I refer all questions to the White House.
What about drugs like EpiPen? Would you come out with new rules there to create more competition? [EpiPen, made by Mylan NV, is what’s known as a drug-device combination, where both the medicine and the device that administers it can have patent protections.]
Sometimes drug-device combinations will have very specific features of their device that correlate with very specific directions for use that have patents associated with it. So it may be like, “twist right, pull out, push down, puncture the patient.”
If you want to develop a generic equivalent of that product, you have to have, under the current interpretation, the exact same instructions for use.
So it begs the question: Could we, under our current rules, take a look at that interpretation?
Now, I’m not speaking about any specific product, I just want you to know that.
But is it reasonable to assume you’re looking at doing something like this, on these types of devices?
That’s something that I think we’re looking at very actively.
One of the things we’ve seen from the administration is, get rid of regulation, get rid of regulation, get rid of regulation. How does your philosophy as a regulator — one of the biggest regulators in the U.S. government — how does that line up with what the Trump administration has called for?
I do think we need to be judged a little bit differently in terms of what our mandate is and the impact of our regulation. We’re not the FTC. We’re not the SEC. We have a public-health mandate.
A lot of our regulations transcend any economic purpose — they have a public-health rationale that sometimes isn’t measured in an economic analysis.
There are regulations that are so outdated that they should be pulled.
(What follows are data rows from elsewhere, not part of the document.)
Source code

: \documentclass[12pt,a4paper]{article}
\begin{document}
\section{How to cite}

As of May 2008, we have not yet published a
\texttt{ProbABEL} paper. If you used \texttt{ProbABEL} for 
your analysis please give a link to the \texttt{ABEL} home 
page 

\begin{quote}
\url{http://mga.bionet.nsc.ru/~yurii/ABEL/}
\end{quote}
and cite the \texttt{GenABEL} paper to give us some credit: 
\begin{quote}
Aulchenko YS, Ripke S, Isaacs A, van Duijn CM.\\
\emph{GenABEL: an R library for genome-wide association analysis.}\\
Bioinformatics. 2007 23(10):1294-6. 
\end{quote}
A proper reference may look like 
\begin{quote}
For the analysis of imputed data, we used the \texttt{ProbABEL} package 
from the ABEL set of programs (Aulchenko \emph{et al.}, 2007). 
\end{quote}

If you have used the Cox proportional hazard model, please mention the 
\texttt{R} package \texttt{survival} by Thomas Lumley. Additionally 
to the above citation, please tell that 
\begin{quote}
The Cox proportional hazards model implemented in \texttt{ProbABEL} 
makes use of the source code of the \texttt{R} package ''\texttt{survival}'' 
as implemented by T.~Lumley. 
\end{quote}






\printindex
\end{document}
We have a regulation that sets standards of identity on cherry pie. I’m not sure that in the context of our public-health priorities, putting forth new regulation to update the guidelines on what should be cherry pie falls within the same realm as trying to solve the opioid crisis.
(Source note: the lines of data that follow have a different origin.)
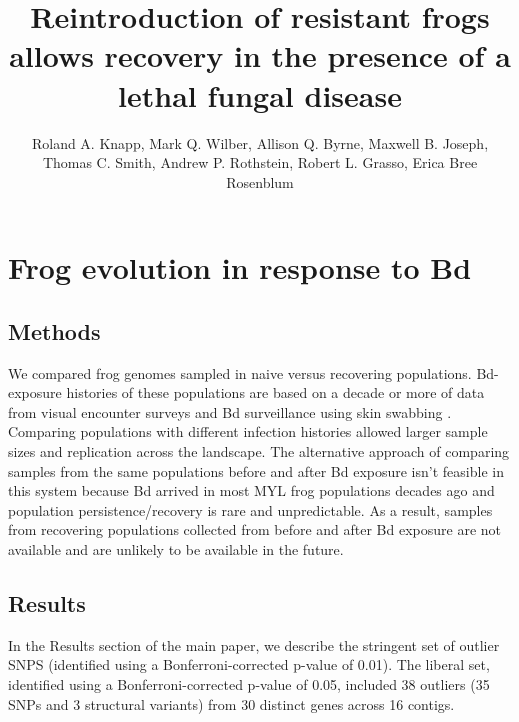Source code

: \documentclass[9pt,twoside,lineno]{pnas-new}
\title{Reintroduction of resistant frogs allows recovery in the presence of a lethal fungal disease}
\author{Roland A. Knapp, Mark Q. Wilber, Allison Q. Byrne, Maxwell B. Joseph, Thomas C. Smith, Andrew P. Rothstein, Robert L. Grasso, Erica Bree Rosenblum}
\begin{document}
\maketitle

\SItext
\hypertarget{frog-evolution-in-response-to-bd-2}{%
\section{Frog evolution in response to
Bd}\label{frog-evolution-in-response-to-bd-2}}

\hypertarget{methods}{%
\subsection{Methods}\label{methods}}

We compared frog genomes sampled in naive versus recovering populations.
Bd-exposure histories of these populations are based on a decade or more
of data from visual encounter surveys and Bd surveillance using skin
swabbing \citep[e.g.,][]{knapp2016}. Comparing populations with
different infection histories allowed larger sample sizes and
replication across the landscape. The alternative approach of comparing
samples from the same populations before and after Bd exposure isn't
feasible in this system because Bd arrived in most MYL frog populations
decades ago and population persistence/recovery is rare and
unpredictable. As a result, samples from recovering populations
collected from before and after Bd exposure are not available and are
unlikely to be available in the future.

\hypertarget{results-1}{%
\subsection{Results}\label{results-1}}

In the Results section of the main paper, we describe the stringent set
of outlier SNPS (identified using a Bonferroni-corrected p-value of
0.01). The liberal set, identified using a Bonferroni-corrected p-value
of 0.05, included 38 outliers (35 SNPs and 3 structural variants) from
30 distinct genes across 16 contigs.
\end{document}
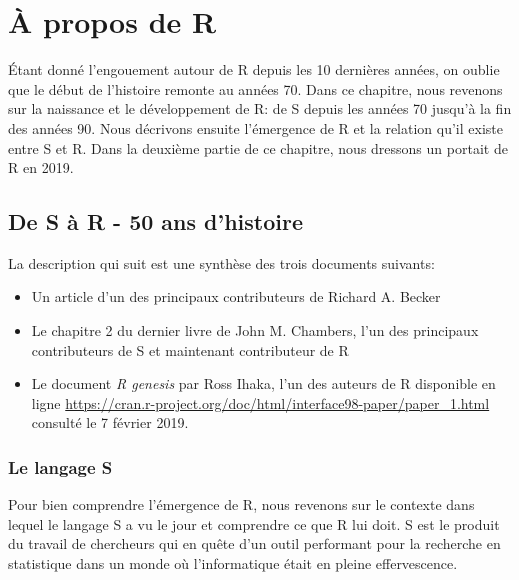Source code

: \documentclass[]{article}
\providecommand{\tightlist}{%
  \setlength{\itemsep}{0pt}\setlength{\parskip}{0pt}}
\begin{document}
\hypertarget{uxe0-propos-de-r}{%
\section{À propos de R}\label{uxe0-propos-de-r}}

Étant donné l'engouement autour de R depuis les 10 dernières années, on oublie
que le début de l'histoire remonte au années 70. Dans ce chapitre, nous revenons
sur la naissance et le développement de R: de S depuis les années 70 jusqu'à la
fin des années 90. Nous décrivons ensuite l'émergence de R et la relation qu'il
existe entre S et R. Dans la deuxième partie de ce chapitre, nous dressons un
portait de R en 2019.

\hypertarget{de-s-uxe0-r---50-ans-dhistoire}{%
\subsection{De S à R - 50 ans d'histoire}\label{de-s-uxe0-r---50-ans-dhistoire}}

La description qui suit est une synthèse des trois documents suivants:

\begin{itemize}
\tightlist
\item
  Un article d'un des principaux contributeurs de Richard A. Becker \citep{becker_brief_1994}
\item
  Le chapitre 2 du dernier livre de John M. Chambers, l'un des
  principaux contributeurs de S et maintenant contributeur de R \citep{chambers_extending_2016}
\item
  Le document \emph{R genesis} par Ross Ihaka, l'un des auteurs de R disponible en ligne \url{https://cran.r-project.org/doc/html/interface98-paper/paper_1.html} consulté le 7 février 2019.
\end{itemize}

\hypertarget{le-langage-s}{%
\subsubsection{Le langage S}\label{le-langage-s}}

Pour bien comprendre l'émergence de R, nous revenons sur le contexte dans lequel le langage S a vu le jour et comprendre ce que R lui doit. S est le produit du travail de chercheurs qui
en quête d'un outil performant pour la recherche en statistique dans un monde où l'informatique était en pleine effervescence.
\end{document}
Some of the things you’re doing to create more competition among drugs, people could interpret as a loosening of standards. I wonder if you think that’s the case?
That’s not true. That would be an unfair assessment. A lot of what I’ve done so far is focus on generic drug approvals. The standard for generic drug approvals has gotten more rigorous in recent years.
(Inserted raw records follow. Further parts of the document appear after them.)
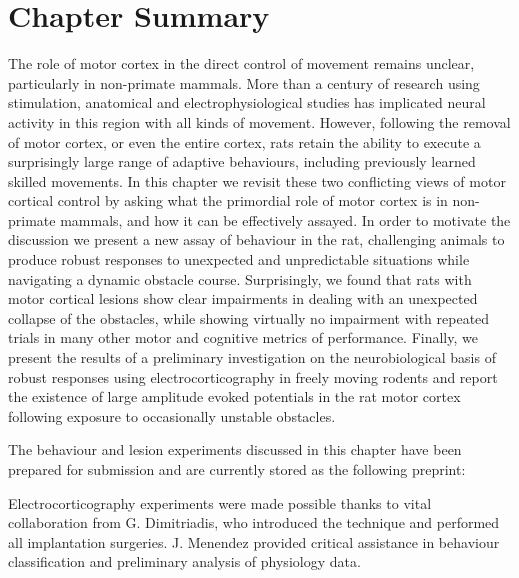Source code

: 				
\section{Chapter Summary}

The role of motor cortex in the direct control of movement remains unclear, particularly in non-primate mammals. More than a century of research using stimulation, anatomical and electrophysiological studies has implicated neural activity in this region with all kinds of movement. However, following the removal of motor cortex, or even the entire cortex, rats retain the ability to execute a surprisingly large range of adaptive behaviours, including previously learned skilled movements. In this chapter we revisit these two conflicting views of motor cortical control by asking what the primordial role of motor cortex is in non-primate mammals, and how it can be effectively assayed. In order to motivate the discussion we present a new assay of behaviour in the rat, challenging animals to produce robust responses to unexpected and unpredictable situations while navigating a dynamic obstacle course. Surprisingly, we found that rats with motor cortical lesions show clear impairments in dealing with an unexpected collapse of the obstacles, while showing virtually no impairment with repeated trials in many other motor and cognitive metrics of performance. Finally, we present the results of a preliminary investigation on the neurobiological basis of robust responses using electrocorticography in freely moving rodents and report the existence of large amplitude evoked potentials in the rat motor cortex following exposure to occasionally unstable obstacles.

\bigskip
The behaviour and lesion experiments discussed in this chapter have been prepared for submission and are currently stored as the following preprint:

Electrocorticography experiments were made possible thanks to vital collaboration from G. Dimitriadis, who introduced the technique and performed all implantation surgeries. J. Menendez provided critical assistance in behaviour classification and preliminary analysis of physiology data.

\pagebreak


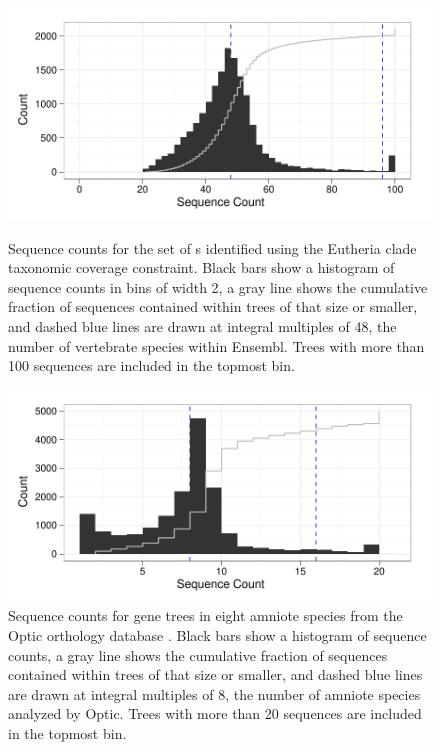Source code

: \begin{figure}[t!]
\centering
\includegraphics[scale=0.8]{Figs/ensembl_euth_hist.pdf}
\caption{Sequence counts for the set of \subtr{}s identified using the
  Eutheria clade taxonomic coverage constraint. Black bars show a
  histogram of sequence counts in bins of width 2, a gray line shows
  the cumulative fraction of sequences contained within trees of that
  size or smaller, and dashed blue lines are drawn at integral
  multiples of 48, the number of vertebrate species within
  Ensembl. Trees with more than 100 sequences are included in the
  topmost bin.}
\label{ensembl_euth_hist}

\hspace{.2in}

\includegraphics[scale=0.8]{Figs/optic_roots_hist.pdf}
\caption{Sequence counts for gene trees in eight amniote species from
  the Optic orthology database \citep{Heger2008}. Black bars show a
  histogram of sequence counts, a gray line shows the cumulative
  fraction of sequences contained within trees of that size or
  smaller, and dashed blue lines are drawn at integral multiples of 8,
  the number of amniote species analyzed by Optic. Trees with more
  than 20 sequences are included in the topmost bin.}
\label{optic_roots_hist}
\end{figure}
I think that when people use a generic drug, they should have an absolute assurance that it’s going to be just as safe and effective as the branded alternative and nothing we’ve done — nothing — will have any impact on that.
Through the years we’ve seen the agency go through cycles, of pushing drugs out into the market faster, versus being much more conservative about safety. Is the balance at the FDA changing?
I don’t think that there’s this sort of binary trade-off.
I talk about efficiency. I think we can make the drug development process more efficient and that’s really what we’re talking about here. We’re not talking about the review process. The review timelines are relatively short and we, by and large, hit the review goals that we set.
What we’re talking about is the clinical development process and how long does it take to actually go through the clinical trial requirements that FDA either imposes, or sort of steers toward, in order to demonstrate safety and efficacy to satisfy the regulatory process and increasingly satisfy companies’ commercial prerogatives too.
Just because we’ve done something historically one way doesn’t mean that that’s the best way to measure clinical benefit.
How broadly can you apply new standards or guidelines for drug approval? There’s been talk about it in cancer, but what about other diseases?
You see it outside of cancer, too.
Instead of doing, again to the cancer example, instead of doing 100 patients in pancreatic cancer for this driver and getting approval there, 100 in liver cancer, and 100 in lung, you do a basket trial where you include a certain cohort from each of the cancers, you put them into one trial and that’s how you reach this efficient end to have the statistical power you need, rather than doing individual trials.
It’s a concept in oncology that’s been used, but I think it’s a concept that we can apply more broadly to different areas.